Dopo la l. 219 del 2012 di unificazione dello status dei figli, un’altra importante riforma che ha interessato il diritto di famiglia, è quella che quest’oggi è stata approvata dalla Commissione giustizia della Camera dei Deputati, e che introduce importanti novità sia in relazione allo scioglimento del matrimonio che alla comunione tra i coniugi, introducendo il “divorzio breve”. La novella modifica la previgente l. 898/1970 e che prevedeva una separazione di tre anni a decorrere dall’udienza presidenziale, mentre con la nuova disciplina, sarà possibile che il dies a quo coincida o con il deposito del ricorso o con la sua notifica, qualora presentato da un solo coniuge.
E’ importante inoltre, la previsione di scioglimento della comunione che rappresenta la logica conseguenza del provvedimento che il giudice emette, autorizzando i coniugi a vivere separati o che viene disposta alla sottoscrizione della separazione consensuale; tale intervento favorisce la celerità e la speditezza del processo, considerato che allo stato, la domanda di divisione dei beni può essere presentata solo quando l’accordo è stato omologato o quando è diventata definitiva la sentenza di separazione.
La novella, che è immediatamente applicabile, è suscettibile di essere applicata anche ai procedimenti in corso, avendo efficacia retroattiva.
Certamente, il legislatore aveva il dovere di addivenire a tali modifiche, quanto meno per rendere uniforme al resto dell’Europa la tempistica del divorzio.
La struttura della l.898 è stata modificata quasi integralmente e non poteva essere diversamente dopo più di quarant’anni; la società è in continua e repentina evoluzione ed anche il concetto di famiglia non è più vincolato all’unico, tradizionalmente recepito di famiglia nucleare, essendo urgente la predisposizione di un sistema giuridico che tuteli anche le unioni di fatto e con esse, quelle omosessuali.
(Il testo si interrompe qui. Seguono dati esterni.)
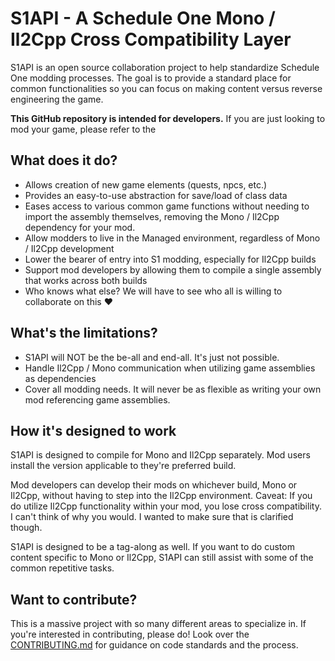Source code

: # S1API - A Schedule One Mono / Il2Cpp Cross Compatibility Layer
S1API is an open source collaboration project to help standardize Schedule One modding processes.
The goal is to provide a standard place for common functionalities so you can focus on making content versus reverse engineering the game.

**This GitHub repository is intended for developers.**
If you are just looking to mod your game, please refer to the

## What does it do?
* Allows creation of new game elements (quests, npcs, etc.)
* Provides an easy-to-use abstraction for save/load of class data
* Eases access to various common game functions without needing to import the assembly themselves, removing the Mono / Il2Cpp dependency for your mod.
* Allow modders to live in the Managed environment, regardless of Mono / Il2Cpp development
* Lower the bearer of entry into S1 modding, especially for Il2Cpp builds
* Support mod developers by allowing them to compile a single assembly that works across both builds
* Who knows what else? We will have to see who all is willing to collaborate on this ❤️

## What's the limitations?
* S1API will NOT be the be-all and end-all. It's just not possible.
* Handle Il2Cpp / Mono communication when utilizing game assemblies as dependencies
* Cover all modding needs. It will never be as flexible as writing your own mod referencing game assemblies.

## How it's designed to work
S1API is designed to compile for Mono and Il2Cpp separately.
Mod users install the version applicable to they're preferred build.

Mod developers can develop their mods on whichever build, Mono or Il2Cpp, without having to step into the Il2Cpp environment.
Caveat: If you do utilize Il2Cpp functionality within your mod, you lose cross compatibility.
I can't think of why you would. I wanted to make sure that is clarified though.

S1API is designed to be a tag-along as well.
If you want to do custom content specific to Mono or Il2Cpp, S1API can still assist with some of the common repetitive tasks.

## Want to contribute?
This is a massive project with so many different areas to specialize in.
If you're interested in contributing, please do!
Look over the [CONTRIBUTING.md](CONTRIBUTING.md) for guidance on code standards and the process.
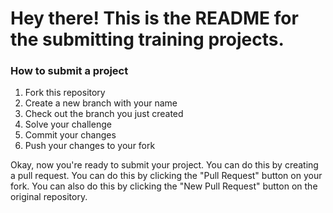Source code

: # Hey there! This is the README for the submitting training projects.

### How to submit a project

1. Fork this repository
2. Create a new branch with your name
3. Check out the branch you just created
4. Solve your challenge
5. Commit your changes
6. Push your changes to your fork

Okay, now you're ready to submit your project. You can do this by creating a pull request. You can do this by clicking the "Pull Request" button on your fork. You can also do this by clicking the "New Pull Request" button on the original repository.
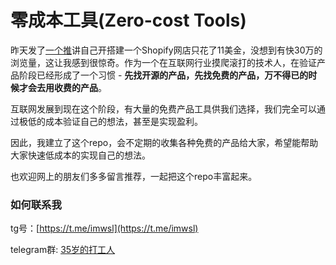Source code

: # 零成本工具(Zero-cost Tools)
昨天发了[一个推](https://x.com/imwsl90/status/1759530326081392975?s=20)讲自己开搭建一个Shopify网店只花了11美金，没想到有快30万的浏览量，这让我感到很惊奇。作为一个在互联网行业摸爬滚打的技术人，在验证产品阶段已经形成了一个习惯 - **先找开源的产品，先找免费的产品，万不得已的时候才会去用收费的产品**。

互联网发展到现在这个阶段，有大量的免费产品工具供我们选择，我们完全可以通过极低的成本验证自己的想法，甚至是实现盈利。

因此，我建立了这个repo，会不定期的收集各种免费的产品给大家，希望能帮助大家快速低成本的实现自己的想法。

也欢迎网上的朋友们多多留言推荐，一起把这个repo丰富起来。

### 如何联系我

tg号：[https://t.me/imwsl](https://t.me/imwsl)

telegram群: [35岁的打工人](https://t.me/ncfom35)

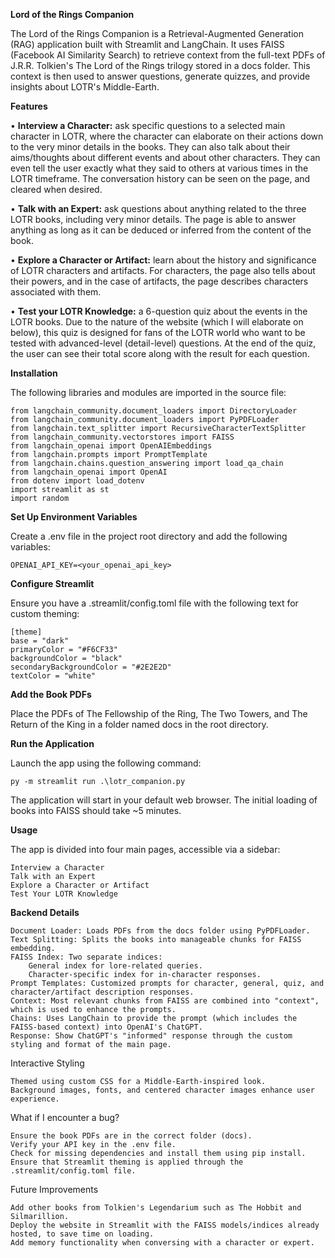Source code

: **Lord of the Rings Companion**

The Lord of the Rings Companion is a Retrieval-Augmented Generation (RAG) application built with Streamlit and LangChain. It uses FAISS (Facebook AI Similarity Search) to retrieve context from the full-text PDFs of J.R.R. Tolkien's The Lord of the Rings trilogy stored in a docs folder. This context is then used to answer questions, generate quizzes, and provide insights about LOTR's Middle-Earth.

**Features**

•	**Interview a Character:** ask specific questions to a selected main character in LOTR, where the character can elaborate on their actions down to the very minor details in the books. They can also talk about their aims/thoughts about different events and about other characters. They can even tell the user exactly what they said to others at various times in the LOTR timeframe. The conversation history can be seen on the page, and cleared when desired.

•	**Talk with an Expert:** ask questions about anything related to the three LOTR books, including very minor details. The page is able to answer anything as long as it can be deduced or inferred from the content of the book.

•	**Explore a Character or Artifact:** learn about the history and significance of LOTR characters and artifacts. For characters, the page also tells about their powers, and in the case of artifacts, the page describes characters associated with them.

•	**Test your LOTR Knowledge:** a 6-question quiz about the events in the LOTR books. Due to the nature of the website (which I will elaborate on below), this quiz is designed for fans of the LOTR world who want to be tested with advanced-level (detail-level) questions. At the end of the quiz, the user can see their total score along with the result for each question.

**Installation**

The following libraries and modules are imported in the source file:

    from langchain_community.document_loaders import DirectoryLoader
    from langchain_community.document_loaders import PyPDFLoader
    from langchain.text_splitter import RecursiveCharacterTextSplitter
    from langchain_community.vectorstores import FAISS
    from langchain_openai import OpenAIEmbeddings
    from langchain.prompts import PromptTemplate
    from langchain.chains.question_answering import load_qa_chain       
    from langchain_openai import OpenAI
    from dotenv import load_dotenv
    import streamlit as st
    import random

**Set Up Environment Variables**

Create a .env file in the project root directory and add the following variables:

    OPENAI_API_KEY=<your_openai_api_key>

**Configure Streamlit**

Ensure you have a .streamlit/config.toml file with the following text for custom theming:

    [theme]
    base = "dark"
    primaryColor = "#F6CF33"
    backgroundColor = "black"
    secondaryBackgroundColor = "#2E2E2D"
    textColor = "white"

**Add the Book PDFs**

Place the PDFs of The Fellowship of the Ring, The Two Towers, and The Return of the King in a folder named docs in the root directory.

**Run the Application**

Launch the app using the following command:

    py -m streamlit run .\lotr_companion.py

The application will start in your default web browser. The initial loading of books into FAISS should take ~5 minutes.

**Usage**

The app is divided into four main pages, accessible via a sidebar:

    Interview a Character
    Talk with an Expert
    Explore a Character or Artifact
    Test Your LOTR Knowledge

**Backend Details**

    Document Loader: Loads PDFs from the docs folder using PyPDFLoader.
    Text Splitting: Splits the books into manageable chunks for FAISS embedding.
    FAISS Index: Two separate indices:
        General index for lore-related queries.
        Character-specific index for in-character responses.
    Prompt Templates: Customized prompts for character, general, quiz, and character/artifact description responses.
    Context: Most relevant chunks from FAISS are combined into "context", which is used to enhance the prompts.
    Chains: Uses LangChain to provide the prompt (which includes the FAISS-based context) into OpenAI's ChatGPT.
    Response: Show ChatGPT's "informed" response through the custom styling and format of the main page.

Interactive Styling

    Themed using custom CSS for a Middle-Earth-inspired look.
    Background images, fonts, and centered character images enhance user experience.

What if I encounter a bug?

    Ensure the book PDFs are in the correct folder (docs).
    Verify your API key in the .env file.
    Check for missing dependencies and install them using pip install.
    Ensure that Streamlit theming is applied through the .streamlit/config.toml file.

Future Improvements

    Add other books from Tolkien's Legendarium such as The Hobbit and Silmarillion.
    Deploy the website in Streamlit with the FAISS models/indices already hosted, to save time on loading.
    Add memory functionality when conversing with a character or expert.
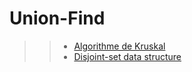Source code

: # Union-Find

>> - [Algorithme de Kruskal](https://fr.wikipedia.org/wiki/Algorithme_de_Kruskal)
>> - [Disjoint-set data structure](https://en.wikipedia.org/wiki/Disjoint-set_data_structure)
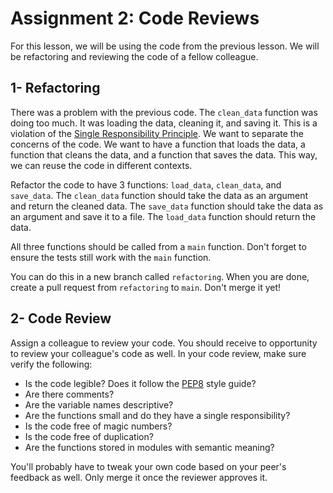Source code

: # Assignment 2: Code Reviews

For this lesson, we will be using the code from the previous lesson. We will be refactoring and reviewing the code of a fellow colleague.

## 1- Refactoring

There was a problem with the previous code. The `clean_data` function was doing too much. It was loading the data, cleaning it, and saving it. This is a violation of the [Single Responsibility Principle](https://en.wikipedia.org/wiki/Single-responsibility_principle). We want to separate the concerns of the code. We want to have a function that loads the data, a function that cleans the data, and a function that saves the data. This way, we can reuse the code in different contexts.

Refactor the code to have 3 functions: `load_data`, `clean_data`, and `save_data`. The `clean_data` function should take the data as an argument and return the cleaned data. The `save_data` function should take the data as an argument and save it to a file. The `load_data` function should return the data.

All three functions should be called from a `main` function. Don't forget to ensure the tests still work with the `main` function.

You can do this in a new branch called `refactoring`. When you are done, create a pull request from `refactoring` to `main`. Don't merge it yet!

## 2- Code Review

Assign a colleague to review your code. You should receive to opportunity to review your colleague's code as well. In your code review, make sure verify the following:

- Is the code legible? Does it follow the [PEP8](https://www.python.org/dev/peps/pep-0008/) style guide?
- Are there comments?
- Are the variable names descriptive?
- Are the functions small and do they have a single responsibility?
- Is the code free of magic numbers?
- Is the code free of duplication?
- Are the functions stored in modules with semantic meaning?

You'll probably have to tweak your own code based on your peer's feedback as well. Only merge it once the reviewer approves it.
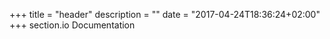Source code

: +++
title = "header"
description = ""
date = "2017-04-24T18:36:24+02:00"
+++
section.io Documentation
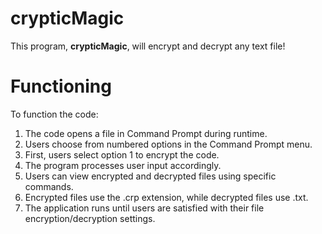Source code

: # crypticMagic

This program, **crypticMagic**, will encrypt and decrypt any text file! 

# Functioning

To function the code:

1. The code opens a file in Command Prompt during runtime.
2. Users choose from numbered options in the Command Prompt menu.
3. First, users select option 1 to encrypt the code.
4. The program processes user input accordingly.
5. Users can view encrypted and decrypted files using specific commands.
6. Encrypted files use the .crp extension, while decrypted files use .txt.
7. The application runs until users are satisfied with their file encryption/decryption settings.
In conclusione, è da salutare senza dubbio positivamente la riduzione dei termini di “attesa” e che troppo spesso rappresentano invece l’anticamera di ulteriori e feroci conflitti, ma dall’altro canto, non bisogna pensare che tale circostanza possa inficiare la natura e l’essenza stessa del matrimonio, la cui caratteristica essenziale è rappresentata dall’indissolubilità del vincolo.
Il matrimonio deve comunque rimanere il punto fermo e la strada da percorrere in alternativa all’unione di fatto, che proprio in quanto differente dal matrimonio, sarebbe auspicabile, rappresentando la separazione, a mio avviso, solo l’extrema ratio e non la soluzione più semplice ed immediata.